One place to use data to increase profit and sales is pricing, says Mike Lukianoff, chief analytics officer at Fishbowl Marketing Analytics. “If you're actually measuring how consumers are responding to different price changes, you can glean a lot of useful insights,” he advises. “Pricing is one of the quickest ways for data to pay off, because if you get pricing wrong you can really be punished by consumers, but if you get it right it can be a revenue growth strategy.”

Restaurants can also benefit from using data to understand their customer base better to tailor marketing messages to them. “In the marketing and promotional arena, just by targeting the right message, we've seen double-digit improvement in marketing effectiveness and it makes a lot of sense,” Lukianoff says.

Stanek provides this example of how restaurant data can be used effectively: GoodData's customer, GreatVines, reviewed its happy hour menu and tracked who was buying wine by the glass vs. by the bottle to help them better understand the margins for each. “They can also determine how well the wine that's not on the happy hour menu sells and determine which wines to promote to increase overall sales and margins,” he said.
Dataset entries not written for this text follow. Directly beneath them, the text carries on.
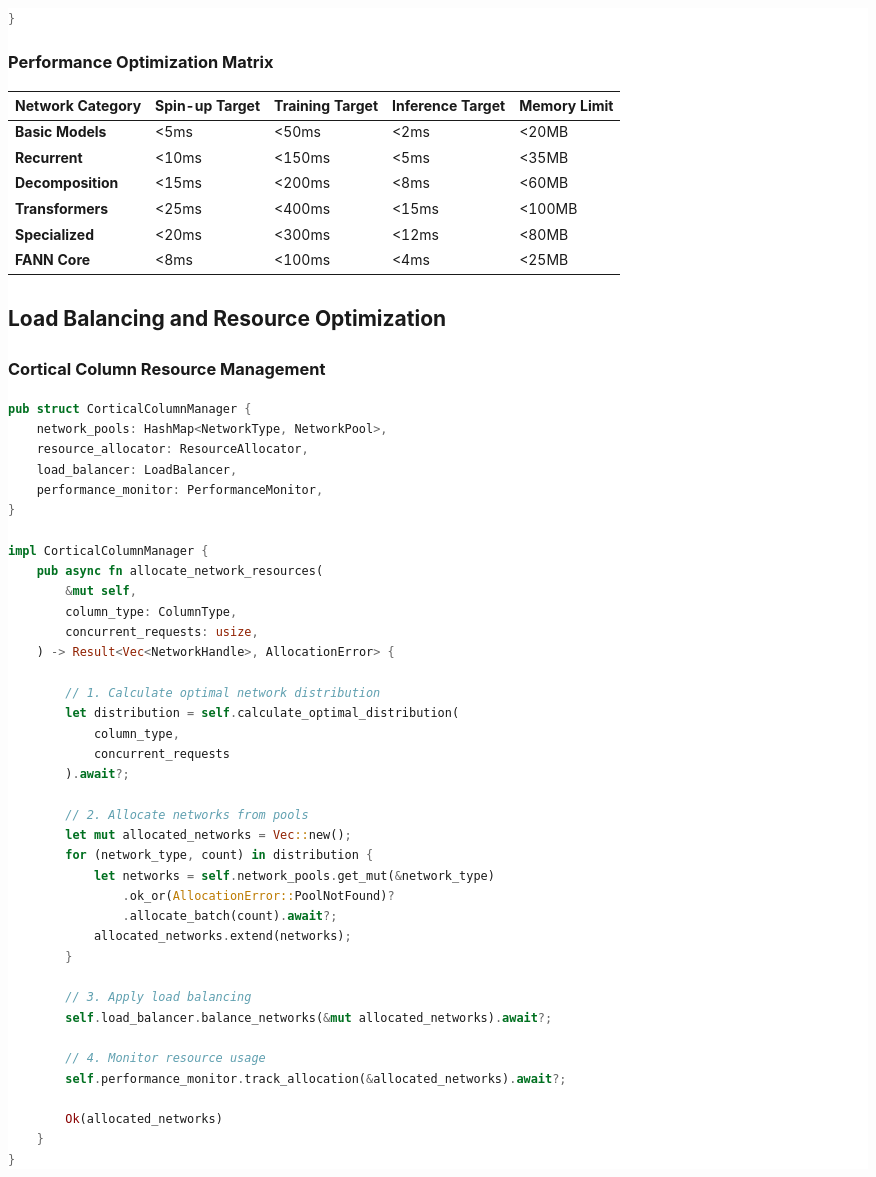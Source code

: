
 ```rust
}
```

### Performance Optimization Matrix

| Network Category | Spin-up Target | Training Target | Inference Target | Memory Limit |
|-----------------|----------------|-----------------|------------------|--------------|
| **Basic Models** | <5ms | <50ms | <2ms | <20MB |
| **Recurrent** | <10ms | <150ms | <5ms | <35MB |
| **Decomposition** | <15ms | <200ms | <8ms | <60MB |
| **Transformers** | <25ms | <400ms | <15ms | <100MB |
| **Specialized** | <20ms | <300ms | <12ms | <80MB |
| **FANN Core** | <8ms | <100ms | <4ms | <25MB |

## Load Balancing and Resource Optimization

### Cortical Column Resource Management

```rust
pub struct CorticalColumnManager {
    network_pools: HashMap<NetworkType, NetworkPool>,
    resource_allocator: ResourceAllocator,
    load_balancer: LoadBalancer,
    performance_monitor: PerformanceMonitor,
}

impl CorticalColumnManager {
    pub async fn allocate_network_resources(
        &mut self,
        column_type: ColumnType,
        concurrent_requests: usize,
    ) -> Result<Vec<NetworkHandle>, AllocationError> {
        
        // 1. Calculate optimal network distribution
        let distribution = self.calculate_optimal_distribution(
            column_type,
            concurrent_requests
        ).await?;
        
        // 2. Allocate networks from pools
        let mut allocated_networks = Vec::new();
        for (network_type, count) in distribution {
            let networks = self.network_pools.get_mut(&network_type)
                .ok_or(AllocationError::PoolNotFound)?
                .allocate_batch(count).await?;
            allocated_networks.extend(networks);
        }
        
        // 3. Apply load balancing
        self.load_balancer.balance_networks(&mut allocated_networks).await?;
        
        // 4. Monitor resource usage
        self.performance_monitor.track_allocation(&allocated_networks).await?;
        
        Ok(allocated_networks)
    }
}
```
Get started without a huge investment

Restaurants eager to collect customer data don’t have to invest in an expensive software program when they’re getting started -- there are several ways to gather information inexpensively.
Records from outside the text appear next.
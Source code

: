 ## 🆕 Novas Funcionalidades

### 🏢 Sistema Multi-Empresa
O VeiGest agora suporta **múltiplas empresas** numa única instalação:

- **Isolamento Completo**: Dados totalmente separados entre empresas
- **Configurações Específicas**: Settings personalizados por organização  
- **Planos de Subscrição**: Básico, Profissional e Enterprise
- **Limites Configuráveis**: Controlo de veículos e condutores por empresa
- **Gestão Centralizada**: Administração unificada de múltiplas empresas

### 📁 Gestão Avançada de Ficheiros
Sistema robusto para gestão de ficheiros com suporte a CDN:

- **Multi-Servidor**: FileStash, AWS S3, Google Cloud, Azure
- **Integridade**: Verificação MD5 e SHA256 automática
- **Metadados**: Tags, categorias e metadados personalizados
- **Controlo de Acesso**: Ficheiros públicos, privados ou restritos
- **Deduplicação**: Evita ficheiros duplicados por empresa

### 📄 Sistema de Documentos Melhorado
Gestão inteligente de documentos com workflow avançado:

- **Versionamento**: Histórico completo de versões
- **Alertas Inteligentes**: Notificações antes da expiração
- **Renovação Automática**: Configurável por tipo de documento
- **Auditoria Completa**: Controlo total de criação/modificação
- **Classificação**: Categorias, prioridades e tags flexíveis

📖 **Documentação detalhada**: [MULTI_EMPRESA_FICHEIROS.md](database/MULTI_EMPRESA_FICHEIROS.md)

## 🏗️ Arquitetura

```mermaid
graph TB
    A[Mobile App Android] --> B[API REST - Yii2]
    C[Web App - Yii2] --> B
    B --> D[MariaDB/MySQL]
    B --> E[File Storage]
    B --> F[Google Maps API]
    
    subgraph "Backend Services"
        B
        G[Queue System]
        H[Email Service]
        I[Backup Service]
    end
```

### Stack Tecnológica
“The advantage right now is there's an abundance of data and information all around us,” Fernandez said. “There are people going on Yelp, Google, Facebook and Twitter to talk about brands, that's real-time data. The misconception is that people only go on there to complain, but our research shows that isn't the case. There are many more positive than negative mentions for the top brands. Take a look at both the positive and negative comments and get some feedback from that. This you can do down to the hour or day level once you're ruling out something like a new menu item or new promotion.”

Restaurants can also glean insights from looking at their purchase data, Lukianoff says. “A lot of restaurants will just use the point of sale as a cash register and won't look at how people are pairing things together. Once you know that people who are more likely to buy ‘A’ might also like item ‘B,’ you're also getting a lot of insight from the consumer on not only a promotional standpoint but also on a bundling standpoint and that information can help you adjust your menu.”